Alega que 'os autos em questão, designadamente o acórdão nº 323/2000 nos mesmos recém-proferido, são prova inequívoca de violação, mormente, do artigo 234º, 3º parágrafo do Tratado instituinte da Comunidade Económica Europeia – de cumprimento obrigatório para os tribunais supremos -, em detrimento óbvio dos legítimos interesses e direitos do recorrente in casu'. E, em seu entender, 'tal violação de lei, aliás: de norma supra legal, consuma o crime de denegação de justiça e prevaricação de juiz, previsto e punível pelo artigo 269º do Código Penal, pelo colectivo em causa, tendo por isso apresentado já na Procuradoria-Geral da República – através de telefax: vide documento 1 anexo – a competente denúncia'. Acrescenta que 'já o processo principal – o processo nº 248/97, dado por ‘findo’
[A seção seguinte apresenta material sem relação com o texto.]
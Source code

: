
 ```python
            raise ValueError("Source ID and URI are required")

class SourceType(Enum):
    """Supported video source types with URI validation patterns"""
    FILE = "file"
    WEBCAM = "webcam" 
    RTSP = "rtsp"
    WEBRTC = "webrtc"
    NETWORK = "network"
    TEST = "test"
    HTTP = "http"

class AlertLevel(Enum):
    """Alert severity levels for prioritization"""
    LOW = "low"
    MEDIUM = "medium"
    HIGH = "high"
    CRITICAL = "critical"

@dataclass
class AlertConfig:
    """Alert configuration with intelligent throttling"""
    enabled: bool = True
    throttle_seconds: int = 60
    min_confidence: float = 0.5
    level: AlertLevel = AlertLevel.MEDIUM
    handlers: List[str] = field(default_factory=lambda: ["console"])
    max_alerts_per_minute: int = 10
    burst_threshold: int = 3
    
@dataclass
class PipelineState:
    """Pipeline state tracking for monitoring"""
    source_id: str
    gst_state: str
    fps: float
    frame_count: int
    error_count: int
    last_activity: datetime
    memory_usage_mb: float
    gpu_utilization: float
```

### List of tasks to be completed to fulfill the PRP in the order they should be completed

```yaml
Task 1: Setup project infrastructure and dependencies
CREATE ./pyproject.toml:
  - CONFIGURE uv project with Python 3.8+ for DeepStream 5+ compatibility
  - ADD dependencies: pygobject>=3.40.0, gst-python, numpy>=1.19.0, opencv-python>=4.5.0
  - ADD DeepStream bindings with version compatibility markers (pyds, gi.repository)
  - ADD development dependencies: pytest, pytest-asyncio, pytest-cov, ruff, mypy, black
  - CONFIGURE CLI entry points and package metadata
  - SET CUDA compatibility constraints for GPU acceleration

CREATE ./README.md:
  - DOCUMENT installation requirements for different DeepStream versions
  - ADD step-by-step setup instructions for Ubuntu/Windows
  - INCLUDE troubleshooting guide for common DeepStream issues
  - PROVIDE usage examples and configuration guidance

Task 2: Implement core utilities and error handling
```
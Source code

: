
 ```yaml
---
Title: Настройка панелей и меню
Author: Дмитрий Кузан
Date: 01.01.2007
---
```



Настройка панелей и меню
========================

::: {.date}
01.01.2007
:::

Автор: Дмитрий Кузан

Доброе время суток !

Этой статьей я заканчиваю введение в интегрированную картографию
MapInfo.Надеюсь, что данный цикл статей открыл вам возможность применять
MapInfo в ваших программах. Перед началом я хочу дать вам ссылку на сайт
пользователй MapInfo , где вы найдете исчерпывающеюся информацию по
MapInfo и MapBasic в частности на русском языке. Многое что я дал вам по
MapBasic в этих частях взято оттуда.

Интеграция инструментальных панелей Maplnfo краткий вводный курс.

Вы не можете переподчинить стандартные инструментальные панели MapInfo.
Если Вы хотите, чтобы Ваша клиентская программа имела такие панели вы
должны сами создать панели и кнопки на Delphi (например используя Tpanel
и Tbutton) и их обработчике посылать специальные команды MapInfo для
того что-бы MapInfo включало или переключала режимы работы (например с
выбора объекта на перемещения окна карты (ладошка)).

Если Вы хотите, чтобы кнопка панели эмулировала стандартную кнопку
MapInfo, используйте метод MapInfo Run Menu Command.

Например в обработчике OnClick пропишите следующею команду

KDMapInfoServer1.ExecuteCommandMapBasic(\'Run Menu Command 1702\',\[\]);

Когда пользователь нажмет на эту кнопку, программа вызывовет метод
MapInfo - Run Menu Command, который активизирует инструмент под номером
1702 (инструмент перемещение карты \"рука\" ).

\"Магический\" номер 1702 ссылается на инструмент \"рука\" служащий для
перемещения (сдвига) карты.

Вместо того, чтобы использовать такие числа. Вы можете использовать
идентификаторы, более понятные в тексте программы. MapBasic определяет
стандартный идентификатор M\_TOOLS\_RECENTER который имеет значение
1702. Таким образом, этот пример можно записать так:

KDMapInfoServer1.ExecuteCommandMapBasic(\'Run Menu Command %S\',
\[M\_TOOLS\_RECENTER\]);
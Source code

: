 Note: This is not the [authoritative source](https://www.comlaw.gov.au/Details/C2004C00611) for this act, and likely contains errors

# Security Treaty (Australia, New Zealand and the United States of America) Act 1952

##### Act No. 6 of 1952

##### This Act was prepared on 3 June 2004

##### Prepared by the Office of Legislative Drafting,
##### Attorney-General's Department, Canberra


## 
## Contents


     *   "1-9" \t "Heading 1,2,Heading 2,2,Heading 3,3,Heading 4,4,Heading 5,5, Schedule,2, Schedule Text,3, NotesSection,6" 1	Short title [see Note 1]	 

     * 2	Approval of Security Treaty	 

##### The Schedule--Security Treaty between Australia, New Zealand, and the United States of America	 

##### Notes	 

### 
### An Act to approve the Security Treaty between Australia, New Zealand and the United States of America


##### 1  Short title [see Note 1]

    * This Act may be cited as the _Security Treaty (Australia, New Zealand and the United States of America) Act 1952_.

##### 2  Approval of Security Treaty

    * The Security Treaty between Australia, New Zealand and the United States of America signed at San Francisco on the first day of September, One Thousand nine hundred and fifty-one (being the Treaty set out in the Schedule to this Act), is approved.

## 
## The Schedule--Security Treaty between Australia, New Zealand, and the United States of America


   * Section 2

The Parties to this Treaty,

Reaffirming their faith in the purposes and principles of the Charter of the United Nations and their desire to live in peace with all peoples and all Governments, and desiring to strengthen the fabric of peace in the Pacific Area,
– é um dos que, designadamente com motivo no acórdão nº 39/2000 nele proferido, o signatário pretende seja examinado pela comissão de inquérito temporária, ao abrigo do artigo 193º do Tratado CE, cuja constituição – conforme se alcançará do anexo documento 2 – peticionou em 25-IV-2000 ao Parlamento Europeu'. Termina dizendo que, 'em vista da devida comprovação do bem fundado quer daquela iniciativa jusprocessual penal quer do presente incidente, outrossim requer, ao abrigo do disposto no nº 1, in fine, do artigo 303º, ex vi do nº 3 do artigo
129º, ambos do Código de Processo Civil, a solicitação da decisão prejudicial do Tribunal de Justiça das Comunidades Europeias atinente à correcta interpretação do normativo jus-eurocomunitário controvertido no caso, em ordem inclusivamente a saber-se que há, efectivamente, violação pelo colectivo sob suspeição da obrigação de reenvio àquele tribunal supremo europeu da quaestio juris pertinentemente antessuscitadas'.
O relator, por se lhe afigurar que o incidente de suspeição era improcedente, e entender que o reclamante devia ser condenado como litigante de má fé, lançou, nos autos, parecer em conformidade com esse seu entendimento e ordenou que o mesmo fosse ouvido sobre ele.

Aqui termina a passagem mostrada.